Margaret arrived at Stony Stratford on 27th April, 1516. She wrote a short note to Henry, saying that she was ‘as joyous of my said journey toward you as any woman may be coming to her brother.’
The party arrived in London at the beginning of May, and Margaret stayed at Enfield at the Lord Treasurer’s house. The Treasurer was the Duke of Norfolk. Hall’s Chronicle does not say whether he was there, but if he were, it must have been a dreadful moment for Margaret to meet again the man who, as Earl of Surrey, had first conducted her to Scotland, and then had been responsible for James IV’s death.
On 3rd May, Margaret entered the city from Tottenham, as was the custom for visiting Kings of Scotland, Margaret riding on a white palfrey that Katharine had sent to her. A great train of ladies and gentlemen accompanied her to Baynard’s Castle, where she took to the river to travel to Greenwich. Sources differ as to whether Henry met her at Tottenham, or whether he and Katharine greeted her at Greenwich.
The court that year was known as the Court of the three Queens, Margaret’s sister, Mary having returned to England following the death of Louis XII. She had married the Duke of Suffolk, but was still treated as a queen, as would Margaret be, despite her marriage to Angus. In fact, according to the Venetian ambassador, Henry was refusing to recognise Angus as Margaret’s husband, on the grounds that, at the time of the marriage, Scotland had been under a papal interdict, and thus no marriages contracted during the period, were valid.
Part of the reason for wishing Margaret’s marriage to be considered invalid, was a plan to marry her to the Emperor Maximilian, whose second Empress, Bianca Sforza, had died in 1510. The matter does not seem to have been pursued with any great vigour. Perhaps Margaret was still sufficiently fond of Angus to object to her marriage being set aside, or perhaps Maximilian did not want to muddy the waters of his grandson, Charles’, inheritance.
Henry had summoned as many of his nobles as possible to attend the court although the Earl of Shrewsbury declined on account of plague in his household. The court was in good spirits, Queen Katharine having finally borne a live child, Mary. The birth of the princess had moved Margaret down the line of succession, but she had probably always anticipated that her brother would have children.
Despite being treated with all honour and affection, Margaret remained short of money. Over the period of her time in London, she wrote on at least two occasions to Wolsey, requesting him to lend her money. Ambassadors had come from Albany, and it had been agreed that she would receive her dower rights, but as yet, no money had been delivered.
Henry, who was certainly fond of his sister Mary, and perhaps of Margaret too, saw his sisters first and foremost as a means to take and retain power for his dynasty. His view was that a Scottish regency favourable to England was an outcome to be promoted by whatever means possible. It does not appear that, at this time, he had the complete subjugation of Scotland in mind, but he definitely wished to exert some control, continuing to insist that English kings were Scots kings’ overlords.

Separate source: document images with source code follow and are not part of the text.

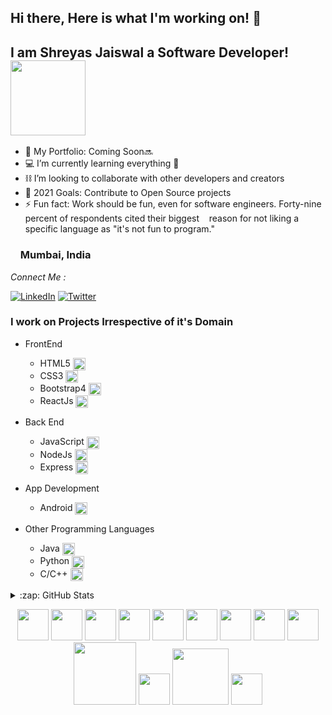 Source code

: ## Hi there, Here is what I'm working on! 👋

## I am Shreyas Jaiswal a Software Developer! <img src="https://media.giphy.com/media/JrZEc84OFlTYcRaqSx/giphy.gif" width="120" align="center">

- 🔭 My Portfolio: Coming Soon🔜
- 💻 I’m currently learning everything 🤣
- ⛓ I’m looking to collaborate with other developers and creators
- 🥅 2021 Goals: Contribute to Open Source projects
- ⚡ Fun fact: Work should be fun, even for software engineers. Forty-nine percent of respondents cited their biggest &nbsp;&nbsp;&nbsp;reason for not liking a specific language as "it's not fun to program."

<!-- https://media.giphy.com/media/UVG0BN8TOMKkPOJS6e/giphy.gif -->
<!-- https://media.giphy.com/media/QTmfvHGklosY1ha87W/giphy.gif -->

### <img src="https://media.giphy.com/media/lOfSzpPeMb9gF2OJ5O/giphy.gif" width="12" align="center"> Mumbai, India

<div align="left">

<i>Connect Me :</i><br>

<a href="https://www.linkedin.com/in/shreyas-jaiswal-361373187/" target="_blank"><img src="https://img.shields.io/badge/LinkedIn-%230077B5.svg?&style=flat-square&logo=linkedin&logoColor=white" alt="LinkedIn"></a>
<a href="https://twitter.com/ShreyasSushil" target="_blank"><img src="https://img.shields.io/badge/-Twitter-1da1f2?style=flat-square&labelColor=1da1f2&logo=twitter&logoColor=white" alt="Twitter"></a>

<!-- https://img.shields.io/badge/Instagram-%230077B5.svg?&style=flat-square&logo=instagram&logoColor=white -->

<!-- <a>
[![Stack Overflow](https://img.shields.io/badge/-Stack%20Overflow-222222?style=flat-square&logo=stack-overflow&logoColor=white&link=https://stackoverflow.com/users/11673591/saravanan-selvamohan?tab=profile)](https://stackoverflow.com/users/11673591/saravanan-selvamohan?tab=profile) <a/> -->

</div>

### I work on Projects Irrespective of it's Domain

<!-- <img align='right' href="#" src="https://github-readme-stats.vercel.app/api?username=Shreyass22&show_icons=true%22"> -->

- FrontEnd

  - HTML5 <img src="https://media.giphy.com/media/XAxylRMCdpbEWUAvr8/giphy.gif" width="20" align="center">
  - CSS3 <img src="https://media.giphy.com/media/fsEaZldNC8A1PJ3mwp/giphy.gif" width="20" align="center">
  - Bootstrap4 <img src="https://media.giphy.com/media/Sr8xDpMwVKOHUWDVRD/giphy.gif" width="20" align="center">
  - ReactJs <img src="https://media.giphy.com/media/eNAsjO55tPbgaor7ma/giphy.gif" width="20" align="center">

* Back End

  - JavaScript <img src="https://media.giphy.com/media/ln7z2eWriiQAllfVcn/giphy.gif" width="20" align="center">
  - NodeJs <img src="https://media.giphy.com/media/kdFc8fubgS31b8DsVu/giphy.gif" width="20" align="center">
  - Express <img src="https://media.giphy.com/media/XH9wwXfUXu91wAJwN5/giphy.gif" width="20" align="center">

* App Development

  - Android <img src="https://media.giphy.com/media/UQJlZ2OcaCA2RLfGiZ/giphy.gif" width="20" align="center">

* Other Programming Languages

  - Java <img src="https://media.giphy.com/media/l0HU7JI4zIb34QM5a/giphy.gif" width="20" align="center">
  - Python <img src="https://media.giphy.com/media/LMt9638dO8dftAjtco/giphy.gif" width="20" align="center">
  - C/C++ <img src="https://media.giphy.com/media/xtqI88p0uJAHSW2A22/giphy.gif" width="20" align="center">
<details>
  <summary>:zap: GitHub Stats</summary>

  <img align="left" alt="Shreyass22 GitHub Stats" src="https://github-readme-stats.vercel.app/api?username=Shreyass22&show_icons=true%22" />

</details>
<p align="center">
  <!-- <img src="https://media.giphy.com/media/JrZEc84OFlTYcRaqSx/giphy.gif" width="80"> -->
  <img src="https://media.giphy.com/media/XAxylRMCdpbEWUAvr8/giphy.gif" width="50">
  <img src="https://media.giphy.com/media/fsEaZldNC8A1PJ3mwp/giphy.gif" width="50"> 
  <img src="https://media3.giphy.com/media/kdFc8fubgS31b8DsVu/giphy.webp" width="50">
  <img src="https://media3.giphy.com/media/ln7z2eWriiQAllfVcn/200w.webp" width="50">
  <img src="https://i.giphy.com/media/eNAsjO55tPbgaor7ma/200w.webp" width="50">
  <img src="https://i.giphy.com/media/LMt9638dO8dftAjtco/200.webp" width="50">
  <img src="https://i.giphy.com/media/IdyAQJVN2kVPNUrojM/200.webp" width="50">
  <img src="https://media.giphy.com/media/Sr8xDpMwVKOHUWDVRD/giphy.gif" width="50">
  <img src="https://media.giphy.com/media/Ri2TUcKlaOcaDBxFpY/giphy.gif" width="50">
  <img src="https://media.giphy.com/media/wgFWLRiND4bkyYR4IN/giphy.gif" width="100">
  <img src="https://media.giphy.com/media/UQJlZ2OcaCA2RLfGiZ/giphy.gif" width="50">
  <img src="https://media.giphy.com/media/kH1DBkPNyZPOk0BxrM/giphy.gif" width="90">
  <img src="https://media.giphy.com/media/KzJkzjggfGN5Py6nkT/giphy.gif" width="50">
  
  
</p>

With only a daughter, Henry’s nearest male heir was Margaret’s son. At the very least if Henry could influence the boy through his mother, and, ideally, have him brought to England, the prospect of him inheriting might not be so bad. To achieve this, he needed Margaret in Scotland, not idling her time away at his expense in Westminster.
Henry, Wolsey and Albany therefore worked out a peace treaty which allowed Margaret to return to Scotland. They were met at Berwick by Sir Antony d’Arcie, Albany’s friend, who had also been a friend of James IV and as well as the bearer of Louis XII’s condolences after Flodden. Angus was also waiting for her and, ignorant as yet of the existence of Lady Jane of Traquair and her daughter, Margaret was willing to be reconciled.